[proofplan]
The [Schwartz topology](/page/Schwartz%20Space) is the locally convex topology generated by the family of semi-norms $\{\|\cdot\|_{\alpha,\beta}\}_{\alpha,\beta \in \mathbb{N}_0^n}$. By the [Neighbourhood Base of the Seminorm-Generated Locally Convex Topology](/theorems/664), a neighbourhood base at each point consists of finite intersections of semi-norm balls. The forward direction observes that each individual semi-norm ball is a neighbourhood, so topological convergence forces eventual containment. The converse takes an arbitrary neighbourhood, extracts the finitely many semi-norm conditions defining it, and uses pointwise semi-norm convergence to find a uniform index beyond which all conditions hold simultaneously.
[/proofplan]
[step:Establish the neighbourhood base structure of the Schwartz topology]

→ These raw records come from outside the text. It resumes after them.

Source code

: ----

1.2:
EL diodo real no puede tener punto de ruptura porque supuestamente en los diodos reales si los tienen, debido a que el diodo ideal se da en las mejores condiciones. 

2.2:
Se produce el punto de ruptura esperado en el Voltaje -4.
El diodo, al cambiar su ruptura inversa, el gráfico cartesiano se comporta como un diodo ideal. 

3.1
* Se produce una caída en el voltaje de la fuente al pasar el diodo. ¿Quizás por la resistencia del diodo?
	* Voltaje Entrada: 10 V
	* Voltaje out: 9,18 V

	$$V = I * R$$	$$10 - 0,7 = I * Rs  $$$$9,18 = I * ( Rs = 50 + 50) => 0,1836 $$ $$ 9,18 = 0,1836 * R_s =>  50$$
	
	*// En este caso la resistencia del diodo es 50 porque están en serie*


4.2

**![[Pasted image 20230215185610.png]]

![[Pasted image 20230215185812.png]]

The Schwartz semi-norms are the [functions](/page/Function) $\|\cdot\|_{\alpha,\beta}: \mathcal{S}(\mathbb{R}^n) \to [0,\infty)$ defined by
\begin{align*}
\|f\|_{\alpha,\beta} &:= \sup_{x \in \mathbb{R}^n} |x^\alpha \partial^\beta f(x)|
\end{align*}
for $\alpha, \beta \in \mathbb{N}_0^n$. The [Schwartz topology](/page/Schwartz%20Space) is the coarsest locally convex [topology](/page/Topology) making every $\|\cdot\|_{\alpha,\beta}$ [continuous](/page/Continuity). By the [Neighbourhood Base of the Seminorm-Generated Locally Convex Topology](/theorems/664), a neighbourhood base at each $f \in \mathcal{S}(\mathbb{R}^n)$ consists of all [sets](/page/Set) of the form
\begin{align*}
V_{(\alpha_1,\beta_1),\ldots,(\alpha_m,\beta_m);\,\varepsilon_1,\ldots,\varepsilon_m}(f) &:= \bigcap_{i=1}^{m} \{g \in \mathcal{S}(\mathbb{R}^n) : \|f - g\|_{\alpha_i, \beta_i} < \varepsilon_i\}
\end{align*}
for finitely many pairs $(\alpha_i, \beta_i) \in \mathbb{N}_0^n \times \mathbb{N}_0^n$ and positive reals $\varepsilon_1, \ldots, \varepsilon_m > 0$.
[/step]
[step:Show that topological convergence implies convergence in every semi-norm]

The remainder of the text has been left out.